Dunedin resident Keith Jarvie (54) said he had always wanted to ride the rail trail but had been in a wheelchair since suffering a rugby injury in 1986.
He had planned to ride the trail in a golf cart but the Department of Conservation would not allow it. But then he heard of the electric Striker hand bikes and contacted the New Zealand Rugby Foundation.
The foundation, a welfare organisation that provides care for catastrophically injured players, provided funding for two bikes, to be based in Dunedin and Alexandra.
Mr Jarvie was building his strength before taking on the trail, he said.
Holden Engineering manager Shanon Arnold said he imported the bikes from Germany.
The 16-speed ''mountain drive'' system on the bikes could reach speeds of 20kmh, he said.
The bike would not go up Baldwin St but would handle the rail trail, Mr Arnold said.
Riders could change gears on the bike with their chins, he said.

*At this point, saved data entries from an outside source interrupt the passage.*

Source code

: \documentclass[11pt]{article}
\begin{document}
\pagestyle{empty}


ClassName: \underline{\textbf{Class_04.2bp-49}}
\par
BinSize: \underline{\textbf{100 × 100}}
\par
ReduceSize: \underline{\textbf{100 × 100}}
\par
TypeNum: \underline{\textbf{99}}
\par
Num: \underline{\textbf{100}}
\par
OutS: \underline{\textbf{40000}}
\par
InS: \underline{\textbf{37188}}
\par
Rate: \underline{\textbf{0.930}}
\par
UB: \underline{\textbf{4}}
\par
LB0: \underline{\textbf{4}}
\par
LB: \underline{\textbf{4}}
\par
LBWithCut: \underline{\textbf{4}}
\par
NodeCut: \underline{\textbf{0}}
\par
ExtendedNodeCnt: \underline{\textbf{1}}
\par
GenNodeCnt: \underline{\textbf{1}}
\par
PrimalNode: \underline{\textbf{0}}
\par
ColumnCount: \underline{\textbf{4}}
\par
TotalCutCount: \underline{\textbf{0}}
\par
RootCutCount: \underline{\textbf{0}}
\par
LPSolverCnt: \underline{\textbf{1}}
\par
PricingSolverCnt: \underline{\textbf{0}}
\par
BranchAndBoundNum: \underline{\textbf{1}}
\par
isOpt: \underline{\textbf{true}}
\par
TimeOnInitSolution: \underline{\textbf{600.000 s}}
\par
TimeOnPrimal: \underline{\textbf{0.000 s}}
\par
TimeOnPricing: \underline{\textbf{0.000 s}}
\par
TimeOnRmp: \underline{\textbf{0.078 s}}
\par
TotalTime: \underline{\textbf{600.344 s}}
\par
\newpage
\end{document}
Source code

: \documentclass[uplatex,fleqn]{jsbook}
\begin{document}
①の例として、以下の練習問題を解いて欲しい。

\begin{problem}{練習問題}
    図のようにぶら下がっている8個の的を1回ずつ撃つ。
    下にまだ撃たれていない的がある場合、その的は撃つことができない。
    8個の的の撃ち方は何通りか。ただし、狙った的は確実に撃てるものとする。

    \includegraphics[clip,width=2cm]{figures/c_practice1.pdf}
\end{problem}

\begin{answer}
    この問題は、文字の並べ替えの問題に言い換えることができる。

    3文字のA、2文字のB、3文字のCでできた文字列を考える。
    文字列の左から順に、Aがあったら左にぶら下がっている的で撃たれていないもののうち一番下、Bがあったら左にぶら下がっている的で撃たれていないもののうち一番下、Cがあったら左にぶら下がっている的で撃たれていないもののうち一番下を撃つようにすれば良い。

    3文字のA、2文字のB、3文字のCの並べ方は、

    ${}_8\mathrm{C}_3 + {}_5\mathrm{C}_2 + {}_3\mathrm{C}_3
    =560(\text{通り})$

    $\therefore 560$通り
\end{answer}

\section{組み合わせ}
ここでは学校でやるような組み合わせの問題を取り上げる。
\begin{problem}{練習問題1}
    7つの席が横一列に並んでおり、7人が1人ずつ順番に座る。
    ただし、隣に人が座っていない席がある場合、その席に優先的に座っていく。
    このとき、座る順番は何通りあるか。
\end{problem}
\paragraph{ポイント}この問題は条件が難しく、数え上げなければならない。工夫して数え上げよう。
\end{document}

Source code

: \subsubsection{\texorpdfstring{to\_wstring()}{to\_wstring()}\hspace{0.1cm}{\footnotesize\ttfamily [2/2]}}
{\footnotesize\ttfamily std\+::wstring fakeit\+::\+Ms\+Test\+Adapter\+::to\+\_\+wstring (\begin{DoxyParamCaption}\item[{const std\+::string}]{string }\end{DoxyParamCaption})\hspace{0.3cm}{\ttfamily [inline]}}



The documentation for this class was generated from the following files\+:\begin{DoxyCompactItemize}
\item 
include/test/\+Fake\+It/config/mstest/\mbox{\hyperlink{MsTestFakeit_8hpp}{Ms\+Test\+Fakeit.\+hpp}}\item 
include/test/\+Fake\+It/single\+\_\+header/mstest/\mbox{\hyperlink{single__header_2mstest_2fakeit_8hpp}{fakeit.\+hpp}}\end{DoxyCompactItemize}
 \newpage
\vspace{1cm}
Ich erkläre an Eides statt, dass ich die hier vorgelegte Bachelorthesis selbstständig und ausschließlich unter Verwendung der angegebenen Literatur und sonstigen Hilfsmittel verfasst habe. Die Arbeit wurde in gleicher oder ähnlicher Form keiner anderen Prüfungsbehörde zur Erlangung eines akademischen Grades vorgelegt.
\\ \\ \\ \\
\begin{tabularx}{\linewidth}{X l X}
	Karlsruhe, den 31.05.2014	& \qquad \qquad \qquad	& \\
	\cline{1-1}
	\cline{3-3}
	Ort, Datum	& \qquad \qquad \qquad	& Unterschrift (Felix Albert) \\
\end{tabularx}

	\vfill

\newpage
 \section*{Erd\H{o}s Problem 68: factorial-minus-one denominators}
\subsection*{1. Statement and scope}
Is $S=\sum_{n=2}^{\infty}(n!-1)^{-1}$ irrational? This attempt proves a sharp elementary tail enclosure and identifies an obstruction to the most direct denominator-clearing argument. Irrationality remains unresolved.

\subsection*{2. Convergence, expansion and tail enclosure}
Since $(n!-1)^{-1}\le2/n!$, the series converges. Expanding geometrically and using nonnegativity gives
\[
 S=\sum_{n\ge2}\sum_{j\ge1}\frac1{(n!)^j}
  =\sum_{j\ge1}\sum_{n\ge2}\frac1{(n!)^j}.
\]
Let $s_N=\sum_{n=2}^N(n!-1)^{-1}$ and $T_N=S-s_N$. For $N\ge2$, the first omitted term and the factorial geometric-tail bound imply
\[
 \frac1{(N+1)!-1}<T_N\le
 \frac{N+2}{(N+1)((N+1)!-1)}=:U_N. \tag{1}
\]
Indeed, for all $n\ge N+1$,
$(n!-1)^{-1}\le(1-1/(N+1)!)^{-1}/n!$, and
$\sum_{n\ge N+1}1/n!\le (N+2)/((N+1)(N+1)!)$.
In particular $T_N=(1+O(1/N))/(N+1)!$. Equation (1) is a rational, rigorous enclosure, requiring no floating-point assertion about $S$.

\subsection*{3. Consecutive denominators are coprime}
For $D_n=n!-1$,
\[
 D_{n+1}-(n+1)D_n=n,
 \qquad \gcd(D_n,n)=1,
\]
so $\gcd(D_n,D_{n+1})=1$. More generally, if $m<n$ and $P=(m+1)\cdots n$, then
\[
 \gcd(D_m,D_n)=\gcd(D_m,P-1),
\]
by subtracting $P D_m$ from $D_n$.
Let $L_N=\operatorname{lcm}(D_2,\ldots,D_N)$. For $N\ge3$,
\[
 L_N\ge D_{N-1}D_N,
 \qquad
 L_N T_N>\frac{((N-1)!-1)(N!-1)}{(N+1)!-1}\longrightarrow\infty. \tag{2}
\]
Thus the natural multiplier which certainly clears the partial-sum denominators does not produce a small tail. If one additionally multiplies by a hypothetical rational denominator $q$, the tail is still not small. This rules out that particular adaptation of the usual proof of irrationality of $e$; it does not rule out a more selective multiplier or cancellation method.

A bike cost between $10,000 and $15,000 depending on functionality, Mr Arnold said.
The front of the bike disconnected and then the back could be used like a wheelchair. A rider could ride to a restaurant, unclip the front of the bike and go inside to eat, he said.
The bikes were available for lease, short- or long-term, and were free for anyone in a wheelchair, Mr Arnold said.
However, there was a small fee for the technician to set the bike up for the rider, he said.